The two areas connect underground and the fear is that the fires being triggered by a chemical reaction involving aluminum wastes could spread into the newer cell.
Korleski said he was inclined to order Countywide to build the firebreak.
“However, my staff informs me that this work would require technical resources which are currently not at our disposal,” he wrote. “Consequently, we would need to assemble these resources. But in doing so, we would lose precious time in moving to install the firebreak promptly and during the winter, if at all possible in order to lessen the impacts of odor.”

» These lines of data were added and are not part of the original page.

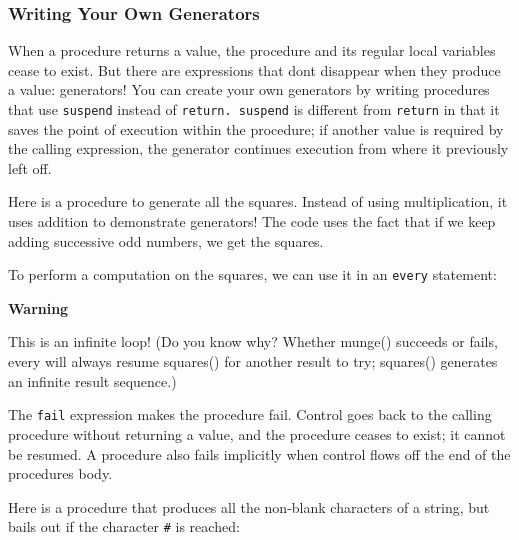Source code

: \subsubsection[Writing Your Own Generators]{Writing Your Own Generators}

When a procedure returns a value, the procedure and its
regular local variables cease to exist. But there are expressions that
don{\textquotesingle}t disappear when they produce a value: generators!
You can create your own generators by writing procedures that use
\texttt{suspend} instead of \texttt{return. suspend} is different from
\texttt{return} in that it saves the point of execution within the
procedure; if another value is required by the calling expression, the
generator continues execution from where it previously left off.

Here is a procedure to generate all the squares. Instead of using
multiplication, it uses addition to demonstrate generators! The code
uses the fact that if we keep adding successive odd numbers, we get the
squares.


To perform a computation on the squares, we can use it in an
\texttt{every} statement:


{\sffamily\bfseries
Warning}

{\sffamily
This is an infinite loop! (Do you know why? Whether munge() succeeds or
fails, \textrm{every} will always resume squares() for another result
to try; squares() generates an infinite result sequence.)}

The \texttt{fail} expression makes the
procedure fail. Control goes back to the calling procedure without
returning a value, and the procedure ceases to exist; it cannot be
resumed. A procedure also fails implicitly when control flows off the
end of the procedure{\textquotesingle}s body.

Here is a procedure that produces all the non-blank characters of a
string, but bails out if the character \texttt{\#} is reached:

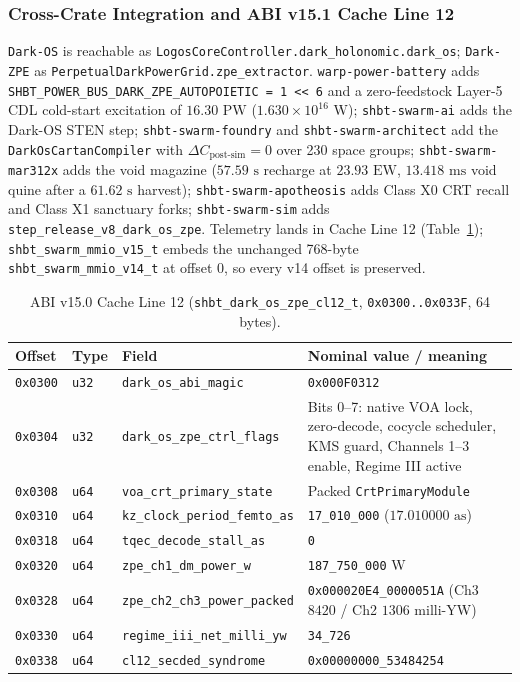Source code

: \documentclass[11pt,onecolumn]{article}
\begin{document}
\subsubsection{Cross-Crate Integration and ABI v15.1 Cache Line 12}
\label{subsubsec:v8_cl12_integration}
\texttt{Dark-OS} is reachable as \texttt{LogosCoreController.dark\_holonomic.dark\_os}; \texttt{Dark-ZPE} as \texttt{PerpetualDarkPowerGrid.zpe\_extractor}. \texttt{warp-power-battery} adds \texttt{SHBT\_POWER\_BUS\_DARK\_ZPE\_AUTOPOIETIC = 1 << 6} and a zero-feedstock Layer-5 CDL cold-start excitation of $16.30\text{ PW}$ ($1.630\times10^{16}\text{ W}$); \texttt{shbt-swarm-ai} adds the Dark-OS STEN step; \texttt{shbt-swarm-foundry} and \texttt{shbt-swarm-architect} add the \texttt{DarkOsCartanCompiler} with $\Delta C_{\text{post-sim}}=0$ over 230 space groups; \texttt{shbt-swarm-mar312x} adds the void magazine ($57.59\text{ s}$ recharge at $23.93\text{ EW}$, $13.418\text{ ms}$ void quine after a $61.62\text{ s}$ harvest); \texttt{shbt-swarm-apotheosis} adds Class X0 CRT recall and Class X1 sanctuary forks; \texttt{shbt-swarm-sim} adds \texttt{step\_release\_v8\_dark\_os\_zpe}. Telemetry lands in Cache Line 12 (Table~\ref{tab:v8_cl12}); \texttt{shbt\_swarm\_mmio\_v15\_t} embeds the unchanged 768-byte \texttt{shbt\_swarm\_mmio\_v14\_t} at offset 0, so every v14 offset is preserved.

\begin{table}[!htbp]
\centering\small
\caption{ABI v15.0 Cache Line 12 (\texttt{shbt\_dark\_os\_zpe\_cl12\_t}, \texttt{0x0300..0x033F}, 64 bytes).}
\label{tab:v8_cl12}
\begin{tabularx}{\textwidth}{@{}l l l X@{}}
\toprule
Offset & Type & Field & Nominal value / meaning \\
\midrule
\texttt{0x0300} & \texttt{u32} & \texttt{dark\_os\_abi\_magic} & \texttt{0x000F0312} \\
\texttt{0x0304} & \texttt{u32} & \texttt{dark\_os\_zpe\_ctrl\_flags} & Bits 0--7: native VOA lock, zero-decode, cocycle scheduler, KMS guard, Channels 1--3 enable, Regime III active \\
\texttt{0x0308} & \texttt{u64} & \texttt{voa\_crt\_primary\_state} & Packed \texttt{CrtPrimaryModule} \\
\texttt{0x0310} & \texttt{u64} & \texttt{kz\_clock\_period\_femto\_as} & \texttt{17\_010\_000} ($17.010000\text{ as}$) \\
\texttt{0x0318} & \texttt{u64} & \texttt{tqec\_decode\_stall\_as} & \texttt{0} \\
\texttt{0x0320} & \texttt{u64} & \texttt{zpe\_ch1\_dm\_power\_w} & \texttt{187\_750\_000} W \\
\texttt{0x0328} & \texttt{u64} & \texttt{zpe\_ch2\_ch3\_power\_packed} & \texttt{0x000020E4\_0000051A} (Ch3 $8420$ / Ch2 $1306$ milli-YW) \\
\texttt{0x0330} & \texttt{u64} & \texttt{regime\_iii\_net\_milli\_yw} & \texttt{34\_726} \\
\texttt{0x0338} & \texttt{u64} & \texttt{cl12\_secded\_syndrome} & \texttt{0x00000000\_53484254} \\
\bottomrule
\end{tabularx}
\end{table}
\end{document}
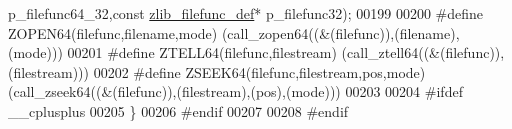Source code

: \begin{DoxyCode}
      p\_filefunc64\_32,\textcolor{keyword}{const} \hyperlink{structzlib__filefunc__def__s}{zlib\_filefunc\_def}* p\_filefunc32);
00199 
00200 \textcolor{preprocessor}{#define ZOPEN64(filefunc,filename,mode)         (call\_zopen64((&(filefunc)),(filename),(mode)))}
00201 \textcolor{preprocessor}{#define ZTELL64(filefunc,filestream)            (call\_ztell64((&(filefunc)),(filestream)))}
00202 \textcolor{preprocessor}{#define ZSEEK64(filefunc,filestream,pos,mode)   (call\_zseek64((&(filefunc)),(filestream),(pos),(mode)))}
00203 
00204 \textcolor{preprocessor}{#ifdef \_\_cplusplus}
00205 \}
00206 \textcolor{preprocessor}{#endif}
00207 
00208 \textcolor{preprocessor}{#endif}
\end{DoxyCode}
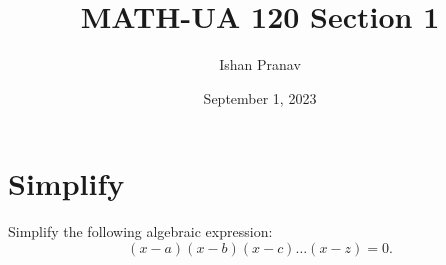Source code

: \documentclass[12pt]{article}
\title{MATH-UA 120 Section 1}
\author{Ishan Pranav}
\date{September 1, 2023}
\begin{document}
\maketitle
\section{Simplify}
Simplify the following algebraic expression:
\[(x-a)(x-b)(x-c)\dots(x-z)=0.\]
\end{document}
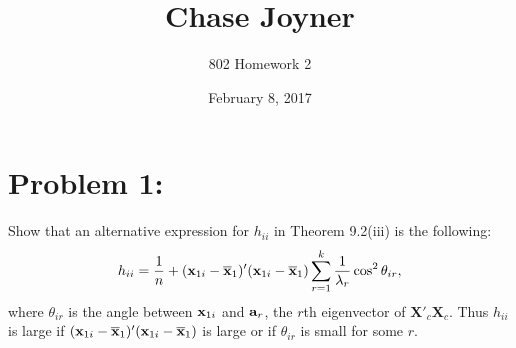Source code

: \documentclass[11pt]{article}
\title{Chase Joyner}
\author{802 Homework 2}
\date{February 8, 2017}
\begin{document}
\maketitle

\section*{Problem 1:}
Show that an alternative expression for $h_{ii}$ in Theorem 9.2(iii) is the following:
\[
h_{ii} = \frac{1}{n} + ({\bf x}_{1i} - \overline{\mathbf{x}}_1)'({\bf x}_{1i} - \overline{\mathbf{x}}_1)\sum_{r=1}^k\frac{1}{\lambda_r}\cos^2\theta_{ir},
\]
where $\theta_{ir}$ is the angle between ${\bf x}_{1i}$ and ${\bf a}_r$, the $r$th eigenvector of $\mathbf{X}'_c\mathbf{X}_c$.  Thus $h_{ii}$ is large if $({\bf x}_{1i} - \overline{\mathbf{x}}_1)'({\bf x}_{1i} - \overline{\mathbf{x}}_1)$ is large or if $\theta_{ir}$ is small for some $r$.
\end{document}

That’s why he is seeking federal help on the firebreak, along with the federal agency’s expertise in landfill excavations, Korleski said.
Ohio EPA spokesman Mike Settles said his agency has been reviewing the firebreak issue for months, analyzing data and trying to determine if such a project was feasible and needed.
Karen Thompson, a spokeswoman in the U.S. EPA’s Chicago regional office, said the federal agency will assess what the best approach might be.
The possibility of additional odors being generated by the excavation of waste for the firebreak worried Dick Harvey of Bolivar, head of the grass-roots group Club 3000, which has been fighting Countywide.
“I’m not sure if that’s good or bad. I’ve got mixed emotions,” he said. ” . . . Odors would be bad, but we strongly feel that Cell 7 should be isolated to keep the problems from spreading.”
Ohio’s plan is very similar to a proposal offered last October by Republic Services.
SCS Engineers, a consultant for the company, said it would take two to four months to dig up 385,000 cubic yards of trash — enough waste to nearly fill Akron’s Rubber Bowl twice — to create a firebreak 950 feet long with resulting slope reconstructions.
“It is anticipated that odors will be created for the duration of this project,” the consultant’s report said.
Building a firebreak
In building the firebreak, the two feet of soil covering the trash would be removed and the buried trash would be moved to other landfill areas in strips 15 to 18 feet deep.
Countywide would try to minimize odors by reburying the trash as quickly as possible and by using the landfill’s existing odor-neutralization system and portable misting systems that could be moved into affected areas.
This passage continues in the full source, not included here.